Explanation: We must not permit our action to be stood down and then find a potential agreement is undermined by any of these bodies. This would be catastrophic.
(This motion was passed.)
Motion 2: Replace 'broadly comparable' with a no detriment clause
UCU negotiators should submit a Counter Proposal to UUK that includes the text of UUK's proposal with the following amendment. In the bullet point beginning 'The panel will make an assessment of the valuation', delete from 'measures aimed at...' and replace the text so that the whole text now reads as follows:
- The panel will make an assessment of the valuation. If in the light of that contributions or benefits need to be adjusted in either direction, both parties are committed to agree to recommend to the JNC and the trustee, measures aimed at stabilising the fund to provide a guaranteed pension whereby employees neither pay more nor receive less than the current arrangements. To achieve this the employers will either pay more into the pension scheme, extend their temporary line of credit, or reach an agreement with the government to support the scheme.
This Counter Proposal should be put to UUK and negotiated over before UCU moves towards settlement.
(This motion was passed.)
Explanation: This wording change confirms that in the eventuality of a deficit being declared, sufficient in the normal course of events to lead to changes to the scheme design, that employees would suffer no detriment as a result of any changes. The simplest way to achieve this outcome is that the current benefit structure would be maintained. If accepted, the change would prevent us having to repeat this year's industrial action next year, and protect the scheme at least until the next valuation round beginning in summer 2020.

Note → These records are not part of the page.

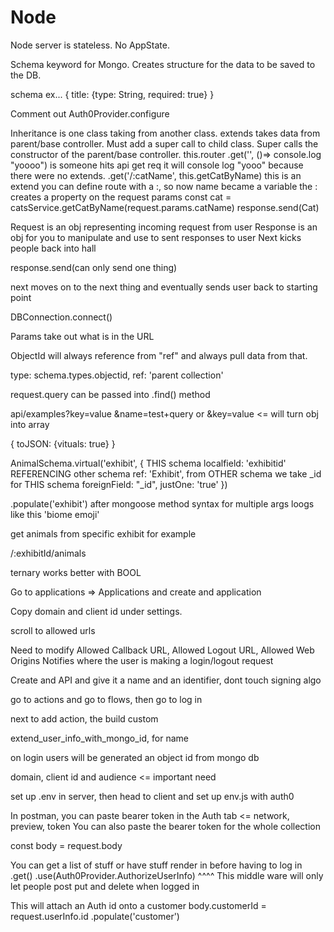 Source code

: # Node

Node server is stateless. No AppState.

Schema keyword for Mongo. Creates structure for the data to be saved to the DB.

schema ex...
{
    title: {type: String, required: true}
}

Comment out Auth0Provider.configure

Inheritance is one class taking from another class. extends takes data from parent/base controller.
Must add a super call to child class.
Super calls the constructor of the parent/base controller.
this.router
.get('', ()=> console.log "yoooo")
is someone hits api get req it will console log "yooo" because there were no extends.
.get('/:catName', this.getCatByName) this is an extend
you can define route with a :, so now name became a variable
the : creates a property on the request params
const cat = catsService.getCatByName(request.params.catName)
response.send(Cat)

Request is an obj representing incoming request from user
Response is an obj for you to manipulate and use to sent responses to user
Next kicks people back into hall

response.send(can only send one thing)

next moves on to the next thing and eventually sends user back to starting point

DBConnection.connect()

Params take out what is in the URL 


ObjectId will always reference from "ref" and always pull data from that.

type: schema.types.objectid, ref: 'parent collection'

request.query can be passed into .find() method

api/examples?key=value &name=test+query or &key=value <= will turn obj into array

{ toJSON: {vituals: true} }

AnimalSchema.virtual('exhibit', 
{
    THIS schema
localfield: 'exhibitid' 
REFERENCING other schema
ref: 'Exhibit', 
from OTHER schema we take _id for THIS schema
foreignField: "_id", 
justOne: 'true'
})

.populate('exhibit') after mongoose method
syntax for multiple args loogs like this 'biome emoji'

get animals from specific exhibit for example

/:exhibitId/animals

ternary works better with BOOL

<!-- AUTH0 -->

Go to applications => Applications and create and application

Copy domain and client id under settings.

scroll to allowed urls

Need to modify Allowed Callback URL, Allowed Logout URL, Allowed Web Origins
Notifies where the user is making a login/logout request

Create and API and give it a name and an identifier, dont touch signing algo

go to actions and go to flows, then go to log in

next to add action, the build custom

extend_user_info_with_mongo_id, for name

on login users will be generated an object id from mongo db

domain, client id and audience <= important need

set up .env in server, then head to client and set up env.js with auth0


In postman, you can paste bearer token in the Auth tab <= network, preview, token
You can also paste the bearer token for the whole collection

const body = request.body

You can get a list of stuff or have stuff render in before having to log in
.get()
.use(Auth0Provider.AuthorizeUserInfo)
^^^^
This middle ware will only let people post put and delete when logged in

This will attach an Auth id onto a customer
body.customerId = request.userInfo.id
.populate('customer')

Note that for most of USS's history, changes were made which led to the employers sometimes increasing their contributions and sometimes reducing them. Indeed, colleges paid 18.55% into USS between 1983 and 1997, after which they reduced their payments to 14%, taking a 'pension holiday' for many years. Even now, the current 18% employer contribution is still below this historic figure. The cost of this 'pension holiday' to USS is estimated to be a reduction in assets of £5bn at least.
Only in 2011 and 2014 did changes in USS arrangements lead to detrimental changes in employee contributions or benefits.
Note also that procedurally, this Counter Proposal is independent from the position of the USS JNC, Trustee or Pension Regulator, as it is concerned only with how a potential future deficit would be addressed between UUK and UCU.
Motion 3: That the UUK proposal be put to members, with caveats
UCL UCU recommends that the current offer be put to members with clarifications about concerns raised by members in a ballot alongside confirmation that UUK has the authority to implement the offer.